令和の時代に入ってから待ち受ける「年金大減額」は「受給開始年齢を75歳に引き上げ」など様々なことが予想されるが、一人ひとりの受給者が“賢いもらい方”をする重要性は増している。問題は、年金の各種申請書や届け出は複雑で「記入漏れ」や「申請ミス」が起きがちなことだ。ここでは、年金を増やすための制度を使うための手続きを紹介しよう。
国民年金は40年間の加入で満額受給(月額約6万5000円)となるが、条件を満たしていない受給者は多い。定年後に「任意加入」制度を利用し、あえて不足分の保険料を支払うことで、生涯受給額では得するケースが出てくる。

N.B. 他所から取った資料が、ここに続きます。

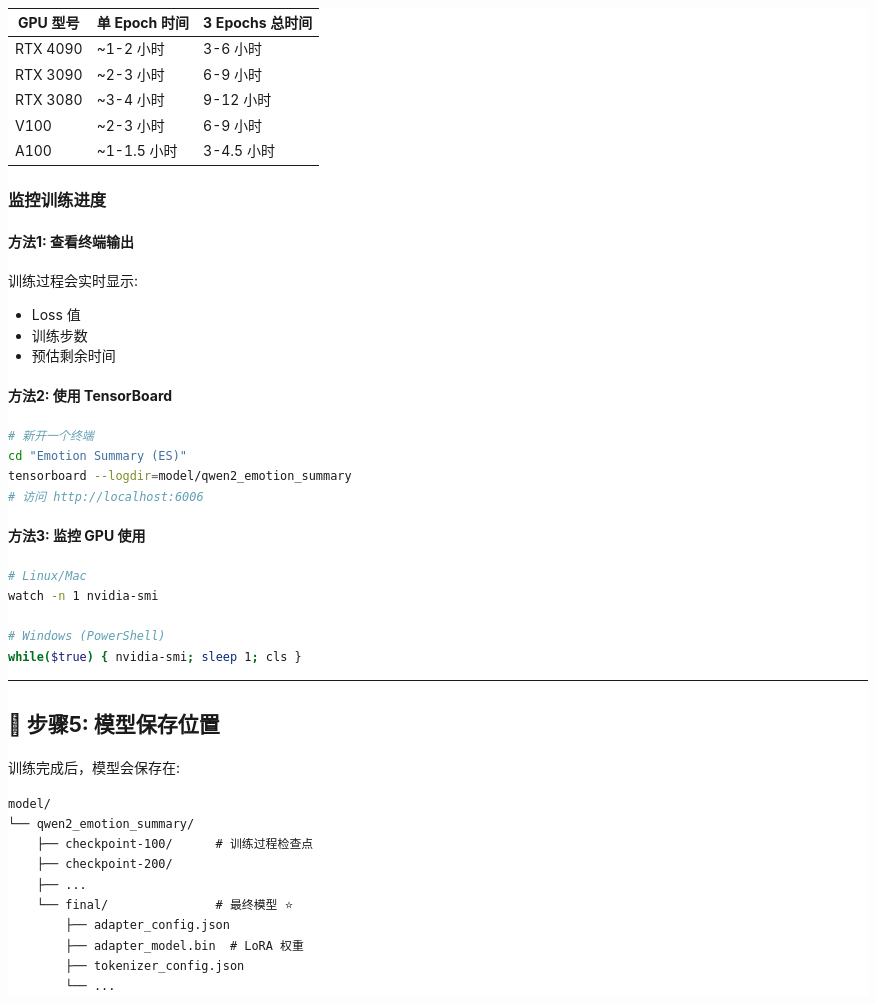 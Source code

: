 | GPU 型号 | 单 Epoch 时间 | 3 Epochs 总时间 |
|----------|---------------|-----------------|
| RTX 4090 | ~1-2 小时 | 3-6 小时 |
| RTX 3090 | ~2-3 小时 | 6-9 小时 |
| RTX 3080 | ~3-4 小时 | 9-12 小时 |
| V100 | ~2-3 小时 | 6-9 小时 |
| A100 | ~1-1.5 小时 | 3-4.5 小时 |

### 监控训练进度

#### 方法1: 查看终端输出
训练过程会实时显示:
- Loss 值
- 训练步数
- 预估剩余时间

#### 方法2: 使用 TensorBoard
```bash
# 新开一个终端
cd "Emotion Summary (ES)"
tensorboard --logdir=model/qwen2_emotion_summary
# 访问 http://localhost:6006
```

#### 方法3: 监控 GPU 使用
```bash
# Linux/Mac
watch -n 1 nvidia-smi

# Windows (PowerShell)
while($true) { nvidia-smi; sleep 1; cls }
```

---

## 💾 步骤5: 模型保存位置

训练完成后，模型会保存在:

```
model/
└── qwen2_emotion_summary/
    ├── checkpoint-100/      # 训练过程检查点
    ├── checkpoint-200/
    ├── ...
    └── final/               # 最终模型 ⭐
        ├── adapter_config.json
        ├── adapter_model.bin  # LoRA 权重
        ├── tokenizer_config.json
        └── ...
```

「第1号被保険者」は、保険料に毎月400円を追加して納める「付加年金」が選択肢になる。上乗せされる年額は「200円×付加保険料納付月数」である。“年金博士”こと社会保険労務士の北村庄吾氏が語る。
「20年間納めた場合、総額9万6000円の保険料に対して、年間4万8000円の年金が生涯支給される。わずか2年で元が取れるので非常に得な制度です」
この2つの“得する年金”は、いずれも「国民年金被保険者関係届書」という書類を出して手続きを進める。
制度を知らなかったことによる「もらい損ね」も、「申請ミス」「記入漏れ」も、役所から教えてはくれない。正しい知識で、自ら動くことが、「人生100年時代」の“年金戦略”だ。